Energy-saving control method for hydraulic system of hot continuous rolling production line
By adopting a servo motor + variable pump system in the hydraulic system of the hot continuous rolling production line, combined with closed-loop oil pressure control and multi-pump parallel optimization, the problems of high energy consumption and slow response of traditional hydraulic systems have been solved, achieving energy saving and improved response speed of the hydraulic system.
Patent Information
- Authority / Receiving Office
- CN · China
- Patent Type
- Applications(China)
- Current Assignee / Owner
- SHANDONG IRON & STEEL GRP YONGFENG LINGANG CO LTD
- Filing Date
- 2026-05-19
- Publication Date
- 2026-06-19
AI Technical Summary
Traditional hydraulic systems in hot rolling mill production lines suffer from problems such as high energy consumption, low load rate, high oil temperature, high noise, and slow response. In particular, in systems with asynchronous motors and fixed displacement pumps or asynchronous motors and variable displacement pumps, there is energy waste and reactive power waste.

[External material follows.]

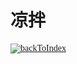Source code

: <font face = 等线>

# 凉拌

[![backToIndex](https://s2.ax1x.com/2019/10/29/KfK1e0.png)](https://github.com/GUET-EETB/ORG-POLICY#)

The system employs a servo motor and variable pump system, combined with closed-loop hydraulic control and multi-pump parallel optimization control. The PLC controller adjusts the servo motor speed by regulating the servo driver and optimizing the servo driver parameters, enabling the pump group to start and stop at any time and supply on demand. The hydraulic system's supply flow and pressure are dynamically adjusted in accordance with the production cycle.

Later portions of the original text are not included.